▸ Assigned task: I need the lines below from the one with "## Funcionalidades" down to the one with "and Interfacing with ARM Cortex" reproduced exactly, both ends included, and nothing else.

▸ Information:
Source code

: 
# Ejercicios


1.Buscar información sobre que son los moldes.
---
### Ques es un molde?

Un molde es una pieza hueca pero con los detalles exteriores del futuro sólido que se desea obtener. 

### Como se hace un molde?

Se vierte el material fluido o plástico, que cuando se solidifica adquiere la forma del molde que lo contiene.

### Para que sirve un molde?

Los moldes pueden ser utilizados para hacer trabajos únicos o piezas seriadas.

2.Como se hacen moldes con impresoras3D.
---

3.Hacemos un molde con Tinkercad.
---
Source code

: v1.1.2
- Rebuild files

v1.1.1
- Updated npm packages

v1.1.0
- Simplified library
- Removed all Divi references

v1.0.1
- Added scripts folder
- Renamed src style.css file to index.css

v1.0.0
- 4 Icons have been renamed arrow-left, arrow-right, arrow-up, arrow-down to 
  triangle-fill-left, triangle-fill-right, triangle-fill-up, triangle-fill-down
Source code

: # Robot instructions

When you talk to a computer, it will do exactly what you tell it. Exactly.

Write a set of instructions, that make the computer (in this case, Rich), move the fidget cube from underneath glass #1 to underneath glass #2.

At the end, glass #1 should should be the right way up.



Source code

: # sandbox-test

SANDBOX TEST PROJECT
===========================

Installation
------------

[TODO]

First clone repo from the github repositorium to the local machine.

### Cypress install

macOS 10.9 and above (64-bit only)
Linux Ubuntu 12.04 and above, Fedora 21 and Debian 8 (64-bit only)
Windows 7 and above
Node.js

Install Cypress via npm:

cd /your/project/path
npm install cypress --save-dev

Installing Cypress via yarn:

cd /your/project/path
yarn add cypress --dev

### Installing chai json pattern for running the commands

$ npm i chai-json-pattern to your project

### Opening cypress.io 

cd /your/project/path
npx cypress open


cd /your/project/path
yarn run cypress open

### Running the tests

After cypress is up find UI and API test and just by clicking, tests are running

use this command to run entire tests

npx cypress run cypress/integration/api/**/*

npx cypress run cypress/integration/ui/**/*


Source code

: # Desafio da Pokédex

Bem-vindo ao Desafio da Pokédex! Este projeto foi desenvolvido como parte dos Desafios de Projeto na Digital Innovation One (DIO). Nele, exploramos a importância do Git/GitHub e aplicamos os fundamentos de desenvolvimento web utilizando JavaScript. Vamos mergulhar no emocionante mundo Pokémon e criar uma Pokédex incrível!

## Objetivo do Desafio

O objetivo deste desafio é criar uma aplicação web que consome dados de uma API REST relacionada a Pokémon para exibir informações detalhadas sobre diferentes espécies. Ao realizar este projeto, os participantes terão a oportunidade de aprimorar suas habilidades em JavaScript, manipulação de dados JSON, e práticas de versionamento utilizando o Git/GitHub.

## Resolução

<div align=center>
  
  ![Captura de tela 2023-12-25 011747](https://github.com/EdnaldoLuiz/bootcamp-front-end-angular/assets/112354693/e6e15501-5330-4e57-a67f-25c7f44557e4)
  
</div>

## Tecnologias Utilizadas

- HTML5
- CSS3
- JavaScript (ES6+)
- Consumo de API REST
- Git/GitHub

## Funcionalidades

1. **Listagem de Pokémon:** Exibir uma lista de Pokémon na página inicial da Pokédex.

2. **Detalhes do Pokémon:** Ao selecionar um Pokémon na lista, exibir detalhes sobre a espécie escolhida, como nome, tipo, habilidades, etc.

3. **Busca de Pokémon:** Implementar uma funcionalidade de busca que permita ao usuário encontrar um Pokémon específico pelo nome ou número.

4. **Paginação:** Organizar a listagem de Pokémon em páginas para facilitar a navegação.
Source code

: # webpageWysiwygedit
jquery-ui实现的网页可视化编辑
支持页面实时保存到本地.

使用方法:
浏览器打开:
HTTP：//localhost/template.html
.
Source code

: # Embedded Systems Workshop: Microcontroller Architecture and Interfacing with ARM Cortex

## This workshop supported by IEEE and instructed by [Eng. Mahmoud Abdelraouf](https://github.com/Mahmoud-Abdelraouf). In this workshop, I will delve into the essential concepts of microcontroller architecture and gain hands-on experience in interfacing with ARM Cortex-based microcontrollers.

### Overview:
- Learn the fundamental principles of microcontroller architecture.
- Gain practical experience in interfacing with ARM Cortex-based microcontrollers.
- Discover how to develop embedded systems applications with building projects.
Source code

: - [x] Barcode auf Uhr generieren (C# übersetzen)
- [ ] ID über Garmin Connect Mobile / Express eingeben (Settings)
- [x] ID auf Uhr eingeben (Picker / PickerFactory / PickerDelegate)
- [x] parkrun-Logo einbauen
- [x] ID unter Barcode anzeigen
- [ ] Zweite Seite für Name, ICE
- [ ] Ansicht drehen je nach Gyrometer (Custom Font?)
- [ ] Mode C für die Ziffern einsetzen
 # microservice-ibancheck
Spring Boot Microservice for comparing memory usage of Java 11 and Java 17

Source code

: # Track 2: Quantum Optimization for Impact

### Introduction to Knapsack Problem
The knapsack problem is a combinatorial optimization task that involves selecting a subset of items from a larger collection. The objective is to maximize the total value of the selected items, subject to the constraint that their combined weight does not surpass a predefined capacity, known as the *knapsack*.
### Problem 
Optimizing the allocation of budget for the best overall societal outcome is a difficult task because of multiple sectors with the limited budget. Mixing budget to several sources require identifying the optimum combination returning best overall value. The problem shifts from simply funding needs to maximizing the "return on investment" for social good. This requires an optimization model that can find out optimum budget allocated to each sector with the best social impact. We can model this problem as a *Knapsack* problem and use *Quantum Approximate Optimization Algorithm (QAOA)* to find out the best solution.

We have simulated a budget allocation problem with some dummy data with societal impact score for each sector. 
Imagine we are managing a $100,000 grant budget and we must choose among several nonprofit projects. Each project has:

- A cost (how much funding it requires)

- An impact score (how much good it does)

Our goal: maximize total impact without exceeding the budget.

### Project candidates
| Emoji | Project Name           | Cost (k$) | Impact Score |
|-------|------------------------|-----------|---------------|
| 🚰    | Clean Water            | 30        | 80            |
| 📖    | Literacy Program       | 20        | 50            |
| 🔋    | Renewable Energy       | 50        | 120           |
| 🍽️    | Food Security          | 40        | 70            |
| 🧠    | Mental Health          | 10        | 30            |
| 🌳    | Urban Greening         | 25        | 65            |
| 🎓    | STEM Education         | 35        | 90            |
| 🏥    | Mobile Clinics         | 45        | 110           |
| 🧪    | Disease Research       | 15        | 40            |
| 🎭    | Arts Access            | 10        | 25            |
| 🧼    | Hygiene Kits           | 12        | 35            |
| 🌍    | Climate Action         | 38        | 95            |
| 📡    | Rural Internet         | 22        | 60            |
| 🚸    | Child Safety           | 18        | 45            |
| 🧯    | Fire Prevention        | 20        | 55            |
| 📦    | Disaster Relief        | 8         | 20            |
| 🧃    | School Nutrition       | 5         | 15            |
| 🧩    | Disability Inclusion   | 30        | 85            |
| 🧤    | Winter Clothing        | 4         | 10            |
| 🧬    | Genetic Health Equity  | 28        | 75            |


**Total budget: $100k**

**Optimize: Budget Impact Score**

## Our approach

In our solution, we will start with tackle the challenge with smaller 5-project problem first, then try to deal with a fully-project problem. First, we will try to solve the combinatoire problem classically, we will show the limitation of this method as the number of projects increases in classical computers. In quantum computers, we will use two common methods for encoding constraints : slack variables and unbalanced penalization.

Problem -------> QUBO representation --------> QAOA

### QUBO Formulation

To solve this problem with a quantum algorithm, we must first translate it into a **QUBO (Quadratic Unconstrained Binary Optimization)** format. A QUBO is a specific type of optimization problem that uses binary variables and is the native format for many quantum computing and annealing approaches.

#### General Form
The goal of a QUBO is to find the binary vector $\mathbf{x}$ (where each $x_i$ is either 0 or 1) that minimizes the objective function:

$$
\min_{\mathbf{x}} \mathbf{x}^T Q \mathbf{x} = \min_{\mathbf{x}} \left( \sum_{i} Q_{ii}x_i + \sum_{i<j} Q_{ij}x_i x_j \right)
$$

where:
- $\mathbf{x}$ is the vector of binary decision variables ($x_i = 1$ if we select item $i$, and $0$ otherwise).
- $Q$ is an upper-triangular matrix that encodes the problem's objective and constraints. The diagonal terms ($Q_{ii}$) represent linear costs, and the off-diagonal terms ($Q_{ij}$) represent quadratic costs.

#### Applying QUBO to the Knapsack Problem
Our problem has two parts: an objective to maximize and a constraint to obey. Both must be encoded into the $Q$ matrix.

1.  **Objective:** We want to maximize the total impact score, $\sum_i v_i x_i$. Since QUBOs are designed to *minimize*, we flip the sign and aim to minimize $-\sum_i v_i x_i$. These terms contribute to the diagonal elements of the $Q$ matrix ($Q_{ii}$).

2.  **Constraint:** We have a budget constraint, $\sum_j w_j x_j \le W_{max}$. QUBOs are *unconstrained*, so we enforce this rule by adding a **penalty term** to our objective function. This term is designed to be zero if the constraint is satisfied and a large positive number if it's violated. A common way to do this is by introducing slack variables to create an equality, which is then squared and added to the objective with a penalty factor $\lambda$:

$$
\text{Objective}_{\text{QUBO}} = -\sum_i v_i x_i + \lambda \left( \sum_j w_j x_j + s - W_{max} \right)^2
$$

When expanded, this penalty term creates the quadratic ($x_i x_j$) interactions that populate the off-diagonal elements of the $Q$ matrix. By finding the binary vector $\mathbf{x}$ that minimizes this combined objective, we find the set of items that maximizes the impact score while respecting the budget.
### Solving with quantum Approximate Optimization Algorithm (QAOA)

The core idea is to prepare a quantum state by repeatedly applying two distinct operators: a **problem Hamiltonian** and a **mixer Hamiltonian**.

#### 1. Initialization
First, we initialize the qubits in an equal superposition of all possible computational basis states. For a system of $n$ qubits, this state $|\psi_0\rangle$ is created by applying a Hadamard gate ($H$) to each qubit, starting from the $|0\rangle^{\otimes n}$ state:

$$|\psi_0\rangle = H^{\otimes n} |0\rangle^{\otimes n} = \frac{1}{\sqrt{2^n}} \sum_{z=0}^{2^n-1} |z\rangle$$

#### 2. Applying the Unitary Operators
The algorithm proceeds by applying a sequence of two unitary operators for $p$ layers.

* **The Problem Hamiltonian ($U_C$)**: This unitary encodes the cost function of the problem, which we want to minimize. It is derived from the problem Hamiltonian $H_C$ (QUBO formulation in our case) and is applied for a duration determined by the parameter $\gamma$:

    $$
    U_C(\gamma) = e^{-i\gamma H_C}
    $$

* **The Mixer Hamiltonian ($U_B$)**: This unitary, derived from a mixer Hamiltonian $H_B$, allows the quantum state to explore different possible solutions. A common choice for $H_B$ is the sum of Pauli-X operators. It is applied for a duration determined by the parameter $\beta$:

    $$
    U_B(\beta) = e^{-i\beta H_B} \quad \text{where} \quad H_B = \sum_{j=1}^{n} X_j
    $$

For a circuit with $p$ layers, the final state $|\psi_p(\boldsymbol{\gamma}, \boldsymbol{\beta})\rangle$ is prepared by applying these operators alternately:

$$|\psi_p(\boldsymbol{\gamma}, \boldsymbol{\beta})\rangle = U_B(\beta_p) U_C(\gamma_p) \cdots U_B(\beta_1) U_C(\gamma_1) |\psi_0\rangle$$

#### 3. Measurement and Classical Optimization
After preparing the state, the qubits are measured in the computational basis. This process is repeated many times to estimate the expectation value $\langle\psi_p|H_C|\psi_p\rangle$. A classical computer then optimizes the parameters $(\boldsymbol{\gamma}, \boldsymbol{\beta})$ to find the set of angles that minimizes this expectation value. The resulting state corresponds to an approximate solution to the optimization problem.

▸ Task solution:
## Funcionalidades

1. **Listagem de Pokémon:** Exibir uma lista de Pokémon na página inicial da Pokédex.

2. **Detalhes do Pokémon:** Ao selecionar um Pokémon na lista, exibir detalhes sobre a espécie escolhida, como nome, tipo, habilidades, etc.

3. **Busca de Pokémon:** Implementar uma funcionalidade de busca que permita ao usuário encontrar um Pokémon específico pelo nome ou número.

4. **Paginação:** Organizar a listagem de Pokémon em páginas para facilitar a navegação.
Source code

: # webpageWysiwygedit
jquery-ui实现的网页可视化编辑
支持页面实时保存到本地.

使用方法:
浏览器打开:
HTTP：//localhost/template.html
.
Source code

: # Embedded Systems Workshop: Microcontroller Architecture and Interfacing with ARM Cortex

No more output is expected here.